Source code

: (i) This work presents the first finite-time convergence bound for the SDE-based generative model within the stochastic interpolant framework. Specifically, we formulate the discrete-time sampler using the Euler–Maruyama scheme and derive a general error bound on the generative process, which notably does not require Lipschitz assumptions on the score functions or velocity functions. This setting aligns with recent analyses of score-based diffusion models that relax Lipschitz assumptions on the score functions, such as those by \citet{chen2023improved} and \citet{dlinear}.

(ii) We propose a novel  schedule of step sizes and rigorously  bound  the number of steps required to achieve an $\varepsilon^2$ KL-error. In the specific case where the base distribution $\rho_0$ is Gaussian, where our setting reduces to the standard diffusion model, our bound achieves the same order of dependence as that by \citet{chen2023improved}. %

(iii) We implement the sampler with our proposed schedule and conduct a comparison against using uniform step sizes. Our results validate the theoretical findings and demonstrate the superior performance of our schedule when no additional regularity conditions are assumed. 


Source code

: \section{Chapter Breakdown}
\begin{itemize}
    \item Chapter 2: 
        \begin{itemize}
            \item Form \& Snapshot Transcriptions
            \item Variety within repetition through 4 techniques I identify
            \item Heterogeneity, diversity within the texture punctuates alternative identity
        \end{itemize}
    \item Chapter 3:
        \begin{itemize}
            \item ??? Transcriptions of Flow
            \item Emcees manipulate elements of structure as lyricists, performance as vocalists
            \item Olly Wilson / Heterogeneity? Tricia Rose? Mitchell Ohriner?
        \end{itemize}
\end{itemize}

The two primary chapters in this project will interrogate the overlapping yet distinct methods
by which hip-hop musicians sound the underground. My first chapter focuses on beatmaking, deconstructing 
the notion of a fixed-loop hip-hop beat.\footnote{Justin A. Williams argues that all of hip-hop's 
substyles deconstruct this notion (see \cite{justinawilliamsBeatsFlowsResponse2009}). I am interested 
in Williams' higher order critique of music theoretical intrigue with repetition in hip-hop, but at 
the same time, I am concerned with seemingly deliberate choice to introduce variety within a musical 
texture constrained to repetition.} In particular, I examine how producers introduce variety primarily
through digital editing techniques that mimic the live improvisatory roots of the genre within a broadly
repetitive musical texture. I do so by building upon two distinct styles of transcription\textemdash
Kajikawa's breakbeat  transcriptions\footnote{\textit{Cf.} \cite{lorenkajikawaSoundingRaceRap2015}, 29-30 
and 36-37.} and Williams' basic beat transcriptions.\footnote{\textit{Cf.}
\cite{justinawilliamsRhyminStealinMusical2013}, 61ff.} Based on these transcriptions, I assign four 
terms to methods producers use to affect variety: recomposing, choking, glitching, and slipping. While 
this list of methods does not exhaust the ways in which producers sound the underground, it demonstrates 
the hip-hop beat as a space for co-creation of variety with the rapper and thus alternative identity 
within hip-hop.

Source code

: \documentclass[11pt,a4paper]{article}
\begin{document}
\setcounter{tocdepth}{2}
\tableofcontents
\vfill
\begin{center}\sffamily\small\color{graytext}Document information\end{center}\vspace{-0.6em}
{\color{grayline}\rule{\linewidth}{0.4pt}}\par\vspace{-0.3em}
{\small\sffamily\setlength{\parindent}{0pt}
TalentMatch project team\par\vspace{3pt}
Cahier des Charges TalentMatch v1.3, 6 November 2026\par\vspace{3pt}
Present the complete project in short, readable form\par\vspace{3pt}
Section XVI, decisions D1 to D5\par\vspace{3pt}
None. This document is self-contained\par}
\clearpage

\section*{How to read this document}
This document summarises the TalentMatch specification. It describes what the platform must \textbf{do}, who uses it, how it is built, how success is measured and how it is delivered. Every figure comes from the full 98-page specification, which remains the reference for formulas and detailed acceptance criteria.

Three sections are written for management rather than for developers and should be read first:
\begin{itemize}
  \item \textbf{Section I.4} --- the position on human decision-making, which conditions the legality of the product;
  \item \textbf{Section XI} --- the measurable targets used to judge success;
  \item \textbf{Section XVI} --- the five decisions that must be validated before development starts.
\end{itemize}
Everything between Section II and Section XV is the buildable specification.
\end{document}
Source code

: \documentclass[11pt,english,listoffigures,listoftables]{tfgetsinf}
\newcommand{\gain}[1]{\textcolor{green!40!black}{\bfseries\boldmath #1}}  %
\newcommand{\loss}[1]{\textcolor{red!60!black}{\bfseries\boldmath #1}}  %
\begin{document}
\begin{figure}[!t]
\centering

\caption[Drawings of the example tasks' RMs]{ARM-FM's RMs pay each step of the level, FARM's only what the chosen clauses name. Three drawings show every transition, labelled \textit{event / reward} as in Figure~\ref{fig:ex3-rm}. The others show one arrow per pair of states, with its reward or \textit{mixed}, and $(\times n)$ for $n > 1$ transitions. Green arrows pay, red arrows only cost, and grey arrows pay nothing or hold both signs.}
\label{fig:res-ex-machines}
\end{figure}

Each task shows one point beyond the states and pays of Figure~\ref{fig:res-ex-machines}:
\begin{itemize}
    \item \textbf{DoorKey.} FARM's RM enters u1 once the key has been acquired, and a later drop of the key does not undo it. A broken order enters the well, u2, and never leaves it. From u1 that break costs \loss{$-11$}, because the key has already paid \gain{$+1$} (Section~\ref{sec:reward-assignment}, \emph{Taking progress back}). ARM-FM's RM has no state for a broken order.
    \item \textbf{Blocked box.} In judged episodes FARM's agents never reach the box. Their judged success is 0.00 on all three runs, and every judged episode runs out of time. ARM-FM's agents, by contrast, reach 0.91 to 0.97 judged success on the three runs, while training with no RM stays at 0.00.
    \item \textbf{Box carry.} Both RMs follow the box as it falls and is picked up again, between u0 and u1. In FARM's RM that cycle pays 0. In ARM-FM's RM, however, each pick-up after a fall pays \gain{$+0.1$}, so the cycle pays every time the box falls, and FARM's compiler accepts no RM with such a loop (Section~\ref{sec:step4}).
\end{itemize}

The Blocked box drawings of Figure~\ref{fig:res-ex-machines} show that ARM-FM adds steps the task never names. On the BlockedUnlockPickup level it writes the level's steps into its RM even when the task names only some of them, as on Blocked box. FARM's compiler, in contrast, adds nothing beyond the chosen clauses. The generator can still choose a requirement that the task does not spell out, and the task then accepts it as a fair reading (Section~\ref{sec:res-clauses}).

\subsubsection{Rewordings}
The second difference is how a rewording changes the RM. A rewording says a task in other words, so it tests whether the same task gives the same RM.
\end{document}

○ ○ ○ ○ ○

What is needed> Here the job is to set down exactly the lines of the material above that fall between the one with "performance as vocalists" and the one with "The two primary", inclusive, and nothing beyond them.

Solution to this exercise>
            \item Emcees manipulate elements of structure as lyricists, performance as vocalists
            \item Olly Wilson / Heterogeneity? Tricia Rose? Mitchell Ohriner?
        \end{itemize}
\end{itemize}

The two primary chapters in this project will interrogate the overlapping yet distinct methods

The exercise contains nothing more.